Environmental auditing is a key feature in both the RU and Unisa programmes. At RU students are given resource-based learning packs to support environmental auditing, and Unisa provides similar details in their course materials. These packs contain guidelines on the auditing design and process, and a number of different examples of audits and audit reports are included for discussion and analysis. Students are tasked with designing and conducting an audit that will enable them to investigate a particular environmental issue or risk in their school and/or community.
State of environment reporting
In one of the early RU modules students are introduced to the DPSIR (Driving forces, Pressures, State of Environment, Impact and Response) system for State of Environment reporting (Department of Environment Affairs and Tourism, 2006). As one of their on-course tasks they are expected to use the DPSIR system to construct a State of Environment Report for Grahamstown. This activity helps students understand and apply the process of contextualisation and inform their future on-course tasks and assignments.

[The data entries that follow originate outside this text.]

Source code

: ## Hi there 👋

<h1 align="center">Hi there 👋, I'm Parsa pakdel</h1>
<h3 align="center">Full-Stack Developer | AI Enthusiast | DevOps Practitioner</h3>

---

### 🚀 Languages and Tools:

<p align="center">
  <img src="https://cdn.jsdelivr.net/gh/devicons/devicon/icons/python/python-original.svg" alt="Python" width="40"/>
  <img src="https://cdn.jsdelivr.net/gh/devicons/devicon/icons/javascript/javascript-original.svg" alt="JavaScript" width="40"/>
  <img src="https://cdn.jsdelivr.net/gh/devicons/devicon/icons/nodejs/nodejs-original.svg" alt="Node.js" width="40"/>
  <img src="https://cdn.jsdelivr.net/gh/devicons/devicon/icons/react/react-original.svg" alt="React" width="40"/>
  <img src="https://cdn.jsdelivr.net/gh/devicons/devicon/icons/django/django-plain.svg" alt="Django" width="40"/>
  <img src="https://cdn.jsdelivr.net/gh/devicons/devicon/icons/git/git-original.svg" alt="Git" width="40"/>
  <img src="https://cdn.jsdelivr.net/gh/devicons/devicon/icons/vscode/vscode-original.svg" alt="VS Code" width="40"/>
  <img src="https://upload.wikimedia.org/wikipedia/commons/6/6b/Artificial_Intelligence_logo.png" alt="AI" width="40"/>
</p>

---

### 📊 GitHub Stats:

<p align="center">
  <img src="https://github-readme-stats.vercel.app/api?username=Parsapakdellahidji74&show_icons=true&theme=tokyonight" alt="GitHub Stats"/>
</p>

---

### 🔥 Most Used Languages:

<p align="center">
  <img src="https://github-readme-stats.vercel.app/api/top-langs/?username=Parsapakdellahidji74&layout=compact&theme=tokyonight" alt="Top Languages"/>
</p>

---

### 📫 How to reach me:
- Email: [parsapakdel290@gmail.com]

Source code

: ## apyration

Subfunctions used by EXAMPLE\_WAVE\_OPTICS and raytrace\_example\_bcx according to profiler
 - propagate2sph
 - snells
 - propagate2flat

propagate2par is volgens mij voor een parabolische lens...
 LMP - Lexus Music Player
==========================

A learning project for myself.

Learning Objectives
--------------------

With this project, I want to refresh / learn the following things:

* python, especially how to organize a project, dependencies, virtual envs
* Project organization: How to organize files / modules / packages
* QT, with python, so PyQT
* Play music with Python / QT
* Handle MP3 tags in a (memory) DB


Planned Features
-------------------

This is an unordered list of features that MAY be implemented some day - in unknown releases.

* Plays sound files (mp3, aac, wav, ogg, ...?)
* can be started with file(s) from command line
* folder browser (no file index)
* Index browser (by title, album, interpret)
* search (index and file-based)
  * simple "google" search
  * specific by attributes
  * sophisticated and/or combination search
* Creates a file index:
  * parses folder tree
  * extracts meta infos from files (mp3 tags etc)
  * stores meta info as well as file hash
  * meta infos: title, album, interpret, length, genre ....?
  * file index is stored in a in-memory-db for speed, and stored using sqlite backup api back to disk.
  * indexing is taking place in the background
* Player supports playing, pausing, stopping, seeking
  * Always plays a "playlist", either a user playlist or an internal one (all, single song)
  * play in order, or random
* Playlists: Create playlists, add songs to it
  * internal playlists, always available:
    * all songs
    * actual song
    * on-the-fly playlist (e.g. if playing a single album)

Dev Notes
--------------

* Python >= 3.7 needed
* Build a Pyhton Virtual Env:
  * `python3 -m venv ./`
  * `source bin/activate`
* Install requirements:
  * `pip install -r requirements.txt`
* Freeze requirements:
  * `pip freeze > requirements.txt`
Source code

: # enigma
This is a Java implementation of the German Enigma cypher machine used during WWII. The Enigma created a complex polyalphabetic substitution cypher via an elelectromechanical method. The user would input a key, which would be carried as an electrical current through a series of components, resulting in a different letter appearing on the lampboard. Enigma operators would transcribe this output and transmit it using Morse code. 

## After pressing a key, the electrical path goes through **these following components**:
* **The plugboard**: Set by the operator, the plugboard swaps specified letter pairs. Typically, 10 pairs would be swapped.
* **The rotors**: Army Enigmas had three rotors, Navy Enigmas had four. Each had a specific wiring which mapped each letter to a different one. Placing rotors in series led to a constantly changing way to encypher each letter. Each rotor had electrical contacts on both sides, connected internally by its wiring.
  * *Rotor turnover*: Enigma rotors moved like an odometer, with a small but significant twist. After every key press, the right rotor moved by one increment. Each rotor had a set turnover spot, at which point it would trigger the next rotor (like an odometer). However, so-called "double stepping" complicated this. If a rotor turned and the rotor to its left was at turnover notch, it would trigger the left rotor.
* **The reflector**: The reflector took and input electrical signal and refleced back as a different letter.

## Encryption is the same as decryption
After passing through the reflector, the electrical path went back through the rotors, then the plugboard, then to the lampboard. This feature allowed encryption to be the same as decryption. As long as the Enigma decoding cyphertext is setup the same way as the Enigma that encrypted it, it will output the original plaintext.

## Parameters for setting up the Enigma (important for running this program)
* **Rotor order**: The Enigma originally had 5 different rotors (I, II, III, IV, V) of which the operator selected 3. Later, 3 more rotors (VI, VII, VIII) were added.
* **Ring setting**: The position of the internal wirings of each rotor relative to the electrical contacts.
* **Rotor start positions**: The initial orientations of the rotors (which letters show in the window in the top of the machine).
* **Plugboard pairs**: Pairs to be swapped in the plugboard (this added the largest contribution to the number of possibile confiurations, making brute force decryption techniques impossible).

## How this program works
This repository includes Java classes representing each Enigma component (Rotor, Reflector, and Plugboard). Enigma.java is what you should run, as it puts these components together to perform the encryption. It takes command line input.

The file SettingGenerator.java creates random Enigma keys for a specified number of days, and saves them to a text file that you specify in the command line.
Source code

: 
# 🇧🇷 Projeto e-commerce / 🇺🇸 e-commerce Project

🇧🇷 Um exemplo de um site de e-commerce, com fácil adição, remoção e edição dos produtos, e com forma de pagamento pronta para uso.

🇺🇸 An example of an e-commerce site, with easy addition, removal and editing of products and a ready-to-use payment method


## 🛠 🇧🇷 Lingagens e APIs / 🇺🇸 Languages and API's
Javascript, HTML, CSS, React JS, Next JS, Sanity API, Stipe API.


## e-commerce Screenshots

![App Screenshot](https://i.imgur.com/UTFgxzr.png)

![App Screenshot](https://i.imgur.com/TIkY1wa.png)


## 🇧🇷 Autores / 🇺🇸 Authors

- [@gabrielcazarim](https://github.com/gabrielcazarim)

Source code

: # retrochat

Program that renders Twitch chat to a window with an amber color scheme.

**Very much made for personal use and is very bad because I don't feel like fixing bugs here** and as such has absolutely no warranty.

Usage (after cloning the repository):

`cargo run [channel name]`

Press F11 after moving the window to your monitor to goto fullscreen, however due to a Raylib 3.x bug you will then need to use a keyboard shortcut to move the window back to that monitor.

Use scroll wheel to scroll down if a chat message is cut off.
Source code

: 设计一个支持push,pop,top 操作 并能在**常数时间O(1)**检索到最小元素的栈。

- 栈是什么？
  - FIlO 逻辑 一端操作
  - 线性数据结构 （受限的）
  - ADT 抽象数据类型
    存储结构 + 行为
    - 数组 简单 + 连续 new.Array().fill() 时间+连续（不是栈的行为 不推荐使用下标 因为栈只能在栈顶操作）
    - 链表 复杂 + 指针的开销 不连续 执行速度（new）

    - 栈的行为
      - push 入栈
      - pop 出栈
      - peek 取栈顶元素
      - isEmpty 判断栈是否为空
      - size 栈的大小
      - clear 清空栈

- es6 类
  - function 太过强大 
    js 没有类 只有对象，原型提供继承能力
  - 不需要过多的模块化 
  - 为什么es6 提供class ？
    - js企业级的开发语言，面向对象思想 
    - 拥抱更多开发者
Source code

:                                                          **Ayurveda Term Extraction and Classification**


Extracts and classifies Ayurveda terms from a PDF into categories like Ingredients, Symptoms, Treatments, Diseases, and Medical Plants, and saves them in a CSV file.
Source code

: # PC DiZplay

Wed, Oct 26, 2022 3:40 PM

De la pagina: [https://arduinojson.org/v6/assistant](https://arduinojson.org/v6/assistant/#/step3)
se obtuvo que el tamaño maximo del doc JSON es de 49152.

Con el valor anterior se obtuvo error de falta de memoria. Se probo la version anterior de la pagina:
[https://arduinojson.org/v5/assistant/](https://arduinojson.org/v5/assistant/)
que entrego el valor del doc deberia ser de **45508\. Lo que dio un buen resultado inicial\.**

At Unisa, students are introduced to State of the Environment reporting by first reflecting on how their reporting on the state of environment is linked to their values, attitudes and assumptions about the environment and its issues. Next, students report on their own communities be it their home, school or broader community on the condition of their environment and its resources, environmental changes and the impacts of environmental changes and actions taken to address environmental risks and issues. This is achieved through students conducting interviews, surveys and environmental auditing. These activities generally provide the framework from which subsequent activities, projects and assignments are undertaken and have led to students initiating full-scale community projects dealing with environmental issues.
The HIPPO dilemma
In one of the RU modules students are introduced to biodiversity through a resource-based learning pack. Students are expected to select a threatened species in their own community and design a lesson plan where they research, with learners, its status and the threats to its continued existence/ survival. They are introduced to the Habitat-Invasive species-Pollution- Population-Over consumption (HIPPO) Dilemma (Schreuder, 2001); this is a contextualising tool which is used to inform their research. This tool helps students to analyse the threats to their chosen threatened species through highlighting the different aspects that might affect local biodiversity.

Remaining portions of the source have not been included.